Samer Hamadeh is an American entrepreneur and the founder and CEO of the on-demand wellness company Zeel and co-founder and former CEO of Vault.com. The first Zeel service, Massage On Demand®, and its associated iOS and Android apps, was launched in the greater New York City area on April 2, 2013 and expanded to the San Francisco Bay Area, Los Angeles Metropolitan Area and South Florida on August 29, 2014.

==Career==
Hamadeh began his career as an associate at the Los Angeles management consulting firm L.E.K. Consulting, where he focused on corporate and business strategy. Before that, he co-founded and managed a customized textbook printing company, worked at Chevron Corporation, and co-authored The Internship Bible and America’s Top Internships published by Random House's Princeton Review imprint.

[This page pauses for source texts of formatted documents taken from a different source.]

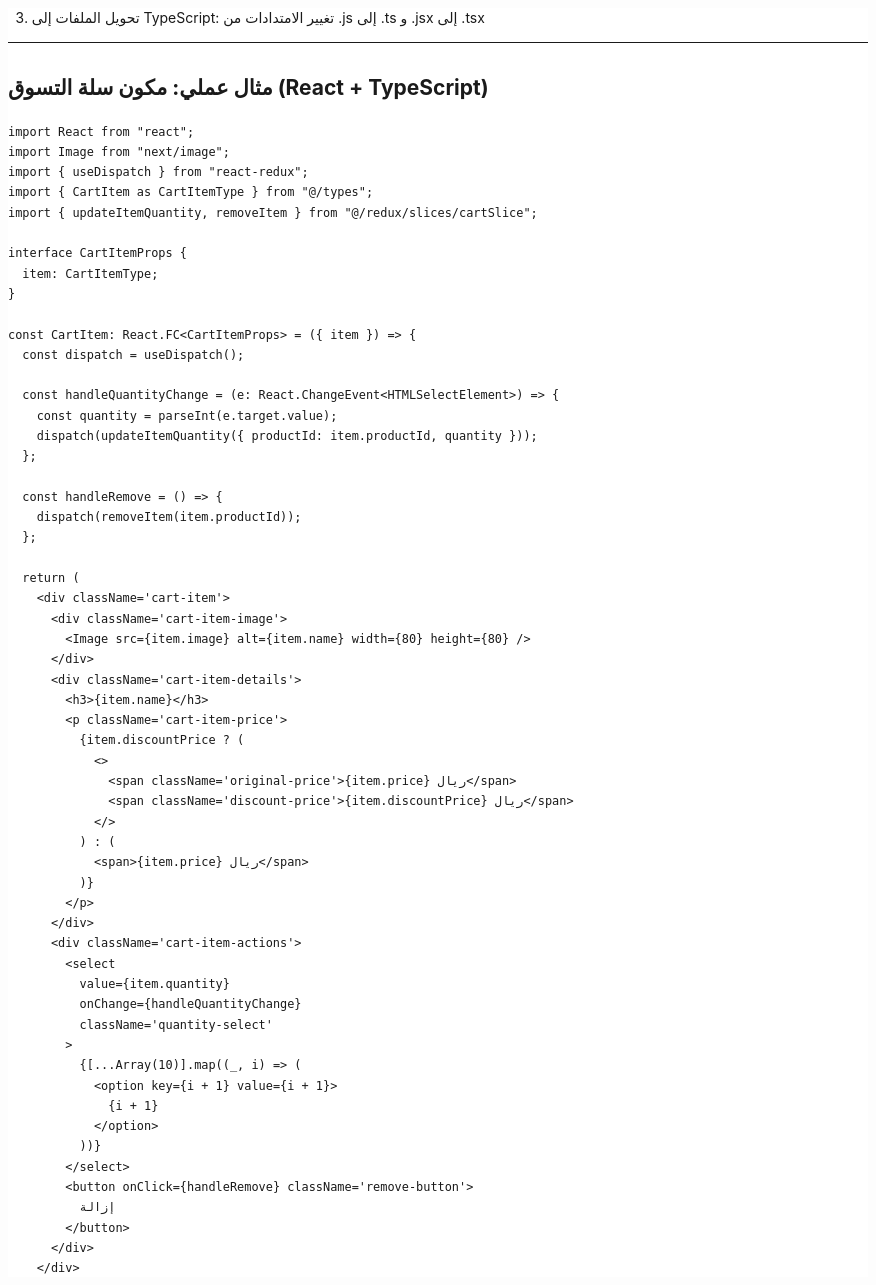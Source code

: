 3. تحويل الملفات إلى TypeScript: تغيير الامتدادات من .js إلى .ts و .jsx إلى .tsx

---

## مثال عملي: مكون سلة التسوق (React + TypeScript)

```tsx
import React from "react";
import Image from "next/image";
import { useDispatch } from "react-redux";
import { CartItem as CartItemType } from "@/types";
import { updateItemQuantity, removeItem } from "@/redux/slices/cartSlice";

interface CartItemProps {
  item: CartItemType;
}

const CartItem: React.FC<CartItemProps> = ({ item }) => {
  const dispatch = useDispatch();

  const handleQuantityChange = (e: React.ChangeEvent<HTMLSelectElement>) => {
    const quantity = parseInt(e.target.value);
    dispatch(updateItemQuantity({ productId: item.productId, quantity }));
  };

  const handleRemove = () => {
    dispatch(removeItem(item.productId));
  };

  return (
    <div className='cart-item'>
      <div className='cart-item-image'>
        <Image src={item.image} alt={item.name} width={80} height={80} />
      </div>
      <div className='cart-item-details'>
        <h3>{item.name}</h3>
        <p className='cart-item-price'>
          {item.discountPrice ? (
            <>
              <span className='original-price'>{item.price} ريال</span>
              <span className='discount-price'>{item.discountPrice} ريال</span>
            </>
          ) : (
            <span>{item.price} ريال</span>
          )}
        </p>
      </div>
      <div className='cart-item-actions'>
        <select
          value={item.quantity}
          onChange={handleQuantityChange}
          className='quantity-select'
        >
          {[...Array(10)].map((_, i) => (
            <option key={i + 1} value={i + 1}>
              {i + 1}
            </option>
          ))}
        </select>
        <button onClick={handleRemove} className='remove-button'>
          إزالة
        </button>
      </div>
    </div>
```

In 1996, Hamadeh co-founded Vault.com and served as CEO until the company was sold to the New York private equity firm Veronis Suhler Stevenson in October 2007. His Vault.com co-founders were Mark Oldman and his late brother H.S. “Sam” Hamadeh.

Hamadeh sits on the board of the non-profit PeaceWorks Foundation and is or has been a board observer, angel investor and advisor in two dozen early-stage companies, including Directly, Campusfood.com (sold to GrubHub Seamless), Crunched, Splurgy, and PublicStuff (now part of Accela). Samer is also a mentor at several accelerators, including German Accelerator, Lazaridis Institute, Blueprint Health, NYCSeedStart, and First Growth Venture Network, as well as a member of Young Presidents' Organization and the Executive Board of Venture for America.

==Personal life==
Hamadeh holds a Bachelor of Science degree in chemistry and a Master of Science degree in chemical engineering from Stanford University and is a David Rockefeller Fellow. He is a scout at Lightspeed Venture Partners, which he joined in January 2010 as an entrepreneur in residence. He is married to the American television journalist Alison Harmelin.